In some cases there was no pictorial representation of the monster, but there was a warning: hic sunt dracones (“here are dragons,”) an indication that can be read on some mapa mundi and that pointed out unknown seas. Cartography with fantastical beings even became a political-commercial strategy: on a map of the Norwegian Sea by Olaus Magnus from 1539, the Scandinavian peninsula appears surrounded by fearful creatures, a strategy to dissuade foreign fishermen from venturing into those lands and plundering the local fish.
Which monsters terrorized ancient shipping? Often they were creatures that today we would not classify as part of a bestiary, such as whales, dolphins and walruses, but as they were a rare sight in those days they were considered monstrous. Chet van Duzer highlights this fact: while monsters in cartography swim on the surface, and therefore reveal their full bodies, or at least show it to the extent that the rest can be easily imagined, the experience of navigators was much more diffuse and ephemeral, and as a result, terrifying; sea monsters on maps, were perfectly outlined, and are, strangely, a way of making the unknown familiar, apprehending the incomprehensible.
On other occasions, the creation of monsters by cartographers (it must be remembered that medieval maps were drawn by hand, to order, and the most outstanding were often exhibited as a sign of social status, more than used for navigation) and were based on theological precepts concerning the physiognomy of the animal kingdom. The idea that to each terrestrial being there corresponds a marine equivalent, expressed, for example, by the Roman naturalist Plinio, resulted in the abundance of hybrid beings (dog-fish, fish-hen, fish-lion and even fish-goat).
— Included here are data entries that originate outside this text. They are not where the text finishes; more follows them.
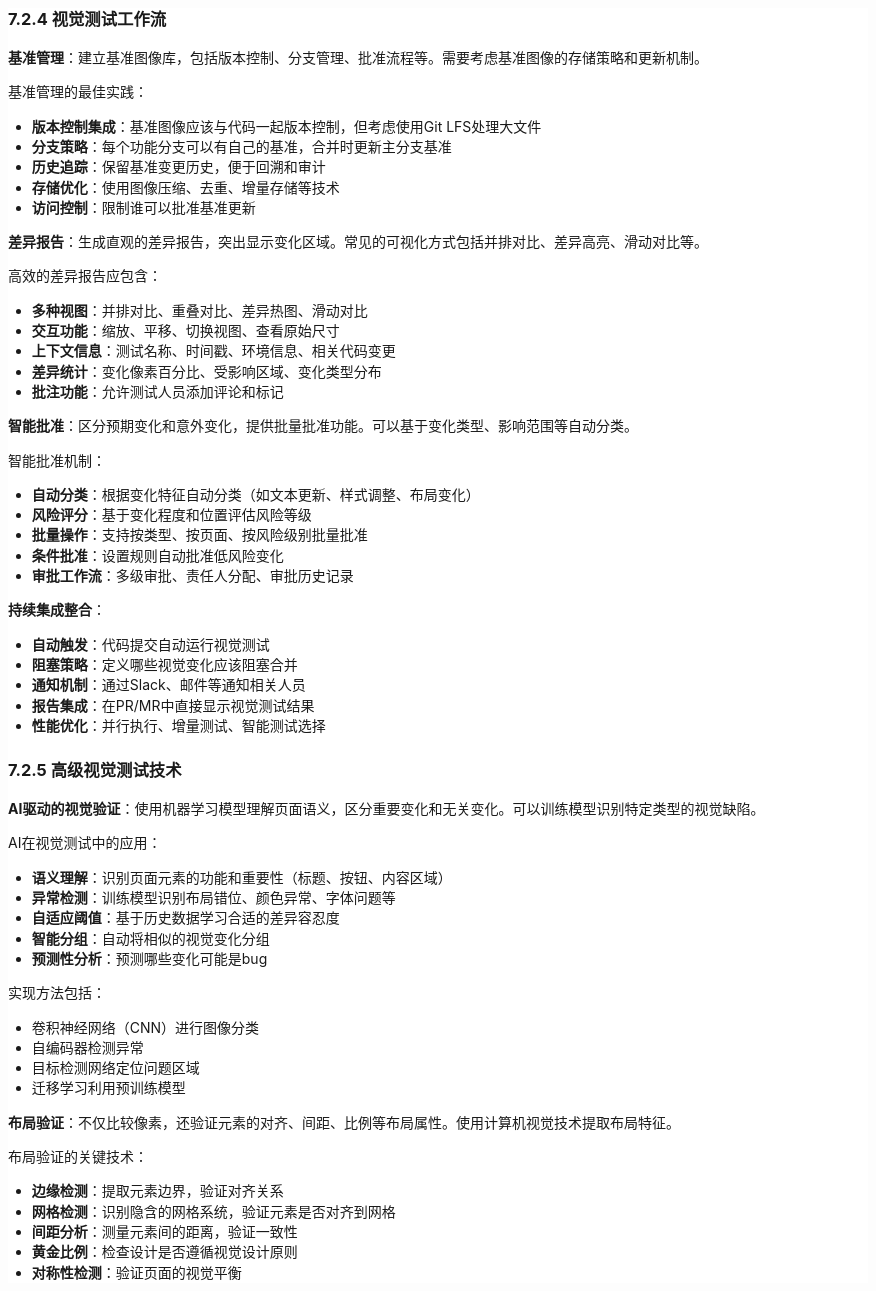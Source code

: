 ### 7.2.4 视觉测试工作流

**基准管理**：建立基准图像库，包括版本控制、分支管理、批准流程等。需要考虑基准图像的存储策略和更新机制。

基准管理的最佳实践：
- **版本控制集成**：基准图像应该与代码一起版本控制，但考虑使用Git LFS处理大文件
- **分支策略**：每个功能分支可以有自己的基准，合并时更新主分支基准
- **历史追踪**：保留基准变更历史，便于回溯和审计
- **存储优化**：使用图像压缩、去重、增量存储等技术
- **访问控制**：限制谁可以批准基准更新

**差异报告**：生成直观的差异报告，突出显示变化区域。常见的可视化方式包括并排对比、差异高亮、滑动对比等。

高效的差异报告应包含：
- **多种视图**：并排对比、重叠对比、差异热图、滑动对比
- **交互功能**：缩放、平移、切换视图、查看原始尺寸
- **上下文信息**：测试名称、时间戳、环境信息、相关代码变更
- **差异统计**：变化像素百分比、受影响区域、变化类型分布
- **批注功能**：允许测试人员添加评论和标记

**智能批准**：区分预期变化和意外变化，提供批量批准功能。可以基于变化类型、影响范围等自动分类。

智能批准机制：
- **自动分类**：根据变化特征自动分类（如文本更新、样式调整、布局变化）
- **风险评分**：基于变化程度和位置评估风险等级
- **批量操作**：支持按类型、按页面、按风险级别批量批准
- **条件批准**：设置规则自动批准低风险变化
- **审批工作流**：多级审批、责任人分配、审批历史记录

**持续集成整合**：
- **自动触发**：代码提交自动运行视觉测试
- **阻塞策略**：定义哪些视觉变化应该阻塞合并
- **通知机制**：通过Slack、邮件等通知相关人员
- **报告集成**：在PR/MR中直接显示视觉测试结果
- **性能优化**：并行执行、增量测试、智能测试选择

### 7.2.5 高级视觉测试技术

**AI驱动的视觉验证**：使用机器学习模型理解页面语义，区分重要变化和无关变化。可以训练模型识别特定类型的视觉缺陷。

AI在视觉测试中的应用：
- **语义理解**：识别页面元素的功能和重要性（标题、按钮、内容区域）
- **异常检测**：训练模型识别布局错位、颜色异常、字体问题等
- **自适应阈值**：基于历史数据学习合适的差异容忍度
- **智能分组**：自动将相似的视觉变化分组
- **预测性分析**：预测哪些变化可能是bug

实现方法包括：
- 卷积神经网络（CNN）进行图像分类
- 自编码器检测异常
- 目标检测网络定位问题区域
- 迁移学习利用预训练模型

**布局验证**：不仅比较像素，还验证元素的对齐、间距、比例等布局属性。使用计算机视觉技术提取布局特征。

布局验证的关键技术：
- **边缘检测**：提取元素边界，验证对齐关系
- **网格检测**：识别隐含的网格系统，验证元素是否对齐到网格
- **间距分析**：测量元素间的距离，验证一致性
- **黄金比例**：检查设计是否遵循视觉设计原则
- **对称性检测**：验证页面的视觉平衡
This notion is perhaps also rooted in the creation of mythological beings, half human, half fish, such as mermaids and Triton; in the mid-16th century, the acute imagination of Giacomo Gastaldi pushes that hybridization to murkier territory, that of social stratification, with the insertion of aquatic monks and bishops in one corner of his Cosmographia Universalis et Exactissima iuxta postremam neotericorum traditionem, figures that would be reiterated by other contemporary artists and reproduced centuries later by scientists such as Gaspar Schott and Johann Zahn.
This brief journey through the diversity of creatures that populated ancient maps is clear evidence that curiosity surrounding the ocean depths was a constant in the history of humanity and has been broached from diverse angles; the unnerving and, at the same time, desired presence of sea monsters on medieval maps does not respond to a need to chart a physical territory but rather an intention to populate and elucidate the map of other landscapes impossible to locate geographically, those of our own psyche.